▶ What needs to be done:
Make an exact reproduction of all the data.
====== Data records
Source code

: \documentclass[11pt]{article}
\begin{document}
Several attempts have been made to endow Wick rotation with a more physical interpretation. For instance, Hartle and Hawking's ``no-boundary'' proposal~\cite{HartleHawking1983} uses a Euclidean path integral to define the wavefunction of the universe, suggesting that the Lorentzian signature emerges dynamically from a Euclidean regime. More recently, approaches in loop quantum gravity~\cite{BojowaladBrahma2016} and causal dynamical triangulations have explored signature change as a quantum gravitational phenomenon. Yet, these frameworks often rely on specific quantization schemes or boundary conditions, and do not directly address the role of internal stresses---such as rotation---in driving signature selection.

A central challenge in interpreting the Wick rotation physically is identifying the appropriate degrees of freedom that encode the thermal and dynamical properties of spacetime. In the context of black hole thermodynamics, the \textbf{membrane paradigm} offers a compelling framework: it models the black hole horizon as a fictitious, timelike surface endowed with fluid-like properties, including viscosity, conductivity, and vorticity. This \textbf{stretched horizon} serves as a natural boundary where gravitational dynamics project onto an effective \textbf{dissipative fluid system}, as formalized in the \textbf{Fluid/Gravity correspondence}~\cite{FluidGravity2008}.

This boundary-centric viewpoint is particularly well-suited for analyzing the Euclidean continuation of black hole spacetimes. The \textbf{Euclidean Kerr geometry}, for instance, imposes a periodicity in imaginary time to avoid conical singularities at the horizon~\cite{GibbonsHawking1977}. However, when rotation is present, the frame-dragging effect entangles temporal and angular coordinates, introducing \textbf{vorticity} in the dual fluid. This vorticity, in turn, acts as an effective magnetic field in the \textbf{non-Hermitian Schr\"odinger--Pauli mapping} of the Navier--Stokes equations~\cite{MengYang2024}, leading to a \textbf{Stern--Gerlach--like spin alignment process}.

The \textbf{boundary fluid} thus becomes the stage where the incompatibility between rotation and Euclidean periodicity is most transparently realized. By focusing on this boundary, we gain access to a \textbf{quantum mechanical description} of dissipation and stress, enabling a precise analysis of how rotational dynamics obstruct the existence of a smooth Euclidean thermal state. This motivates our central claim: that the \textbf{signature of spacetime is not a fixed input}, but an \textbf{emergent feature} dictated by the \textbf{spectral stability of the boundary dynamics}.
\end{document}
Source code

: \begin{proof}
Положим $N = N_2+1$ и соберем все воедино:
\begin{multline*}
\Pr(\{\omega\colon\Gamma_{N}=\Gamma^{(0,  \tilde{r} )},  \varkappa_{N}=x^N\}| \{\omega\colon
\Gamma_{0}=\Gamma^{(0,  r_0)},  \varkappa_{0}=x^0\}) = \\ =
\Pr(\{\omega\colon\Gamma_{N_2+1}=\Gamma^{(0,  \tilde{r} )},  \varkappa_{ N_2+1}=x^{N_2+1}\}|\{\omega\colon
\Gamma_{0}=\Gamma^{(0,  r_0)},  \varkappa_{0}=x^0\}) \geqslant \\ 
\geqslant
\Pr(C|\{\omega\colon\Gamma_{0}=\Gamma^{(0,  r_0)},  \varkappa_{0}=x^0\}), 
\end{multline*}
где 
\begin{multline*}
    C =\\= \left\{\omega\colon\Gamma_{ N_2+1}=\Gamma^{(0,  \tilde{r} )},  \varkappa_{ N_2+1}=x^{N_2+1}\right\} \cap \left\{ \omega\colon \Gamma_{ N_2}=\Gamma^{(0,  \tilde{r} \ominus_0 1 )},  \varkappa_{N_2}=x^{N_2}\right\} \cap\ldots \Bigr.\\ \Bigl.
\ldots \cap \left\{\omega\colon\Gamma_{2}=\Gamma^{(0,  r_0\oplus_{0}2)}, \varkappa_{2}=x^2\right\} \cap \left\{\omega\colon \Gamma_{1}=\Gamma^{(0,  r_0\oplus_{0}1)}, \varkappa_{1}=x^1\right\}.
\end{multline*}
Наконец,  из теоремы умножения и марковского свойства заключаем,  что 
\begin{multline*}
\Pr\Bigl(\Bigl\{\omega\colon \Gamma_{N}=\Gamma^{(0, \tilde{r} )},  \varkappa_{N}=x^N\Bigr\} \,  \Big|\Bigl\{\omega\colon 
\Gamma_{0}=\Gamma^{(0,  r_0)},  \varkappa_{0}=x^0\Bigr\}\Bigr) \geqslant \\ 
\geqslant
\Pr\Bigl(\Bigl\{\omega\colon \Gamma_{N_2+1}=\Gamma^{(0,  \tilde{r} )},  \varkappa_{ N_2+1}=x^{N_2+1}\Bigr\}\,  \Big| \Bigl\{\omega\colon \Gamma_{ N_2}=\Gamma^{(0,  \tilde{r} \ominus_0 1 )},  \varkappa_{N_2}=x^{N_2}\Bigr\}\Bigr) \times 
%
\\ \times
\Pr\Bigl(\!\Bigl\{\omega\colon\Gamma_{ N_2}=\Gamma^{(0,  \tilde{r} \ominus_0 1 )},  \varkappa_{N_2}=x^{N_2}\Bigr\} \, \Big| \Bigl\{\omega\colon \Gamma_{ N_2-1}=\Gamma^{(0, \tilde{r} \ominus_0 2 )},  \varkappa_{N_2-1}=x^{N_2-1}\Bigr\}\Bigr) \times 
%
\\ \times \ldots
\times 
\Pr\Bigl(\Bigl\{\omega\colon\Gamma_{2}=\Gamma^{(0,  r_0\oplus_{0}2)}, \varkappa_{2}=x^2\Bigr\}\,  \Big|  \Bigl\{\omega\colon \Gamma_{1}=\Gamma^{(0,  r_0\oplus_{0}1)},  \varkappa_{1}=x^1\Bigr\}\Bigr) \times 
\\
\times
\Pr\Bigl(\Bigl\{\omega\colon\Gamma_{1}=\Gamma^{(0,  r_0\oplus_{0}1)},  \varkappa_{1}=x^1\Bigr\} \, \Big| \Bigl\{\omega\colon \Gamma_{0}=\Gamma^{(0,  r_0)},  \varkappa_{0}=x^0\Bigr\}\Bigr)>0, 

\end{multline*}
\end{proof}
============
▶ Task result:
Source code

: \documentclass[11pt]{article}
\begin{document}
Several attempts have been made to endow Wick rotation with a more physical interpretation. For instance, Hartle and Hawking's ``no-boundary'' proposal~\cite{HartleHawking1983} uses a Euclidean path integral to define the wavefunction of the universe, suggesting that the Lorentzian signature emerges dynamically from a Euclidean regime. More recently, approaches in loop quantum gravity~\cite{BojowaladBrahma2016} and causal dynamical triangulations have explored signature change as a quantum gravitational phenomenon. Yet, these frameworks often rely on specific quantization schemes or boundary conditions, and do not directly address the role of internal stresses---such as rotation---in driving signature selection.

A central challenge in interpreting the Wick rotation physically is identifying the appropriate degrees of freedom that encode the thermal and dynamical properties of spacetime. In the context of black hole thermodynamics, the \textbf{membrane paradigm} offers a compelling framework: it models the black hole horizon as a fictitious, timelike surface endowed with fluid-like properties, including viscosity, conductivity, and vorticity. This \textbf{stretched horizon} serves as a natural boundary where gravitational dynamics project onto an effective \textbf{dissipative fluid system}, as formalized in the \textbf{Fluid/Gravity correspondence}~\cite{FluidGravity2008}.

This boundary-centric viewpoint is particularly well-suited for analyzing the Euclidean continuation of black hole spacetimes. The \textbf{Euclidean Kerr geometry}, for instance, imposes a periodicity in imaginary time to avoid conical singularities at the horizon~\cite{GibbonsHawking1977}. However, when rotation is present, the frame-dragging effect entangles temporal and angular coordinates, introducing \textbf{vorticity} in the dual fluid. This vorticity, in turn, acts as an effective magnetic field in the \textbf{non-Hermitian Schr\"odinger--Pauli mapping} of the Navier--Stokes equations~\cite{MengYang2024}, leading to a \textbf{Stern--Gerlach--like spin alignment process}.

The \textbf{boundary fluid} thus becomes the stage where the incompatibility between rotation and Euclidean periodicity is most transparently realized. By focusing on this boundary, we gain access to a \textbf{quantum mechanical description} of dissipation and stress, enabling a precise analysis of how rotational dynamics obstruct the existence of a smooth Euclidean thermal state. This motivates our central claim: that the \textbf{signature of spacetime is not a fixed input}, but an \textbf{emergent feature} dictated by the \textbf{spectral stability of the boundary dynamics}.
\end{document}
Source code

: \begin{proof}
Положим $N = N_2+1$ и соберем все воедино:
\begin{multline*}
\Pr(\{\omega\colon\Gamma_{N}=\Gamma^{(0,  \tilde{r} )},  \varkappa_{N}=x^N\}| \{\omega\colon
\Gamma_{0}=\Gamma^{(0,  r_0)},  \varkappa_{0}=x^0\}) = \\ =
\Pr(\{\omega\colon\Gamma_{N_2+1}=\Gamma^{(0,  \tilde{r} )},  \varkappa_{ N_2+1}=x^{N_2+1}\}|\{\omega\colon
\Gamma_{0}=\Gamma^{(0,  r_0)},  \varkappa_{0}=x^0\}) \geqslant \\ 
\geqslant
\Pr(C|\{\omega\colon\Gamma_{0}=\Gamma^{(0,  r_0)},  \varkappa_{0}=x^0\}), 
\end{multline*}
где 
\begin{multline*}
    C =\\= \left\{\omega\colon\Gamma_{ N_2+1}=\Gamma^{(0,  \tilde{r} )},  \varkappa_{ N_2+1}=x^{N_2+1}\right\} \cap \left\{ \omega\colon \Gamma_{ N_2}=\Gamma^{(0,  \tilde{r} \ominus_0 1 )},  \varkappa_{N_2}=x^{N_2}\right\} \cap\ldots \Bigr.\\ \Bigl.
\ldots \cap \left\{\omega\colon\Gamma_{2}=\Gamma^{(0,  r_0\oplus_{0}2)}, \varkappa_{2}=x^2\right\} \cap \left\{\omega\colon \Gamma_{1}=\Gamma^{(0,  r_0\oplus_{0}1)}, \varkappa_{1}=x^1\right\}.
\end{multline*}
Наконец,  из теоремы умножения и марковского свойства заключаем,  что 
\begin{multline*}
\Pr\Bigl(\Bigl\{\omega\colon \Gamma_{N}=\Gamma^{(0, \tilde{r} )},  \varkappa_{N}=x^N\Bigr\} \,  \Big|\Bigl\{\omega\colon 
\Gamma_{0}=\Gamma^{(0,  r_0)},  \varkappa_{0}=x^0\Bigr\}\Bigr) \geqslant \\ 
\geqslant
\Pr\Bigl(\Bigl\{\omega\colon \Gamma_{N_2+1}=\Gamma^{(0,  \tilde{r} )},  \varkappa_{ N_2+1}=x^{N_2+1}\Bigr\}\,  \Big| \Bigl\{\omega\colon \Gamma_{ N_2}=\Gamma^{(0,  \tilde{r} \ominus_0 1 )},  \varkappa_{N_2}=x^{N_2}\Bigr\}\Bigr) \times 
%
\\ \times
\Pr\Bigl(\!\Bigl\{\omega\colon\Gamma_{ N_2}=\Gamma^{(0,  \tilde{r} \ominus_0 1 )},  \varkappa_{N_2}=x^{N_2}\Bigr\} \, \Big| \Bigl\{\omega\colon \Gamma_{ N_2-1}=\Gamma^{(0, \tilde{r} \ominus_0 2 )},  \varkappa_{N_2-1}=x^{N_2-1}\Bigr\}\Bigr) \times 
%
\\ \times \ldots
\times 
\Pr\Bigl(\Bigl\{\omega\colon\Gamma_{2}=\Gamma^{(0,  r_0\oplus_{0}2)}, \varkappa_{2}=x^2\Bigr\}\,  \Big|  \Bigl\{\omega\colon \Gamma_{1}=\Gamma^{(0,  r_0\oplus_{0}1)},  \varkappa_{1}=x^1\Bigr\}\Bigr) \times 
\\
\times
\Pr\Bigl(\Bigl\{\omega\colon\Gamma_{1}=\Gamma^{(0,  r_0\oplus_{0}1)},  \varkappa_{1}=x^1\Bigr\} \, \Big| \Bigl\{\omega\colon \Gamma_{0}=\Gamma^{(0,  r_0)},  \varkappa_{0}=x^0\Bigr\}\Bigr)>0, 

\end{multline*}
\end{proof}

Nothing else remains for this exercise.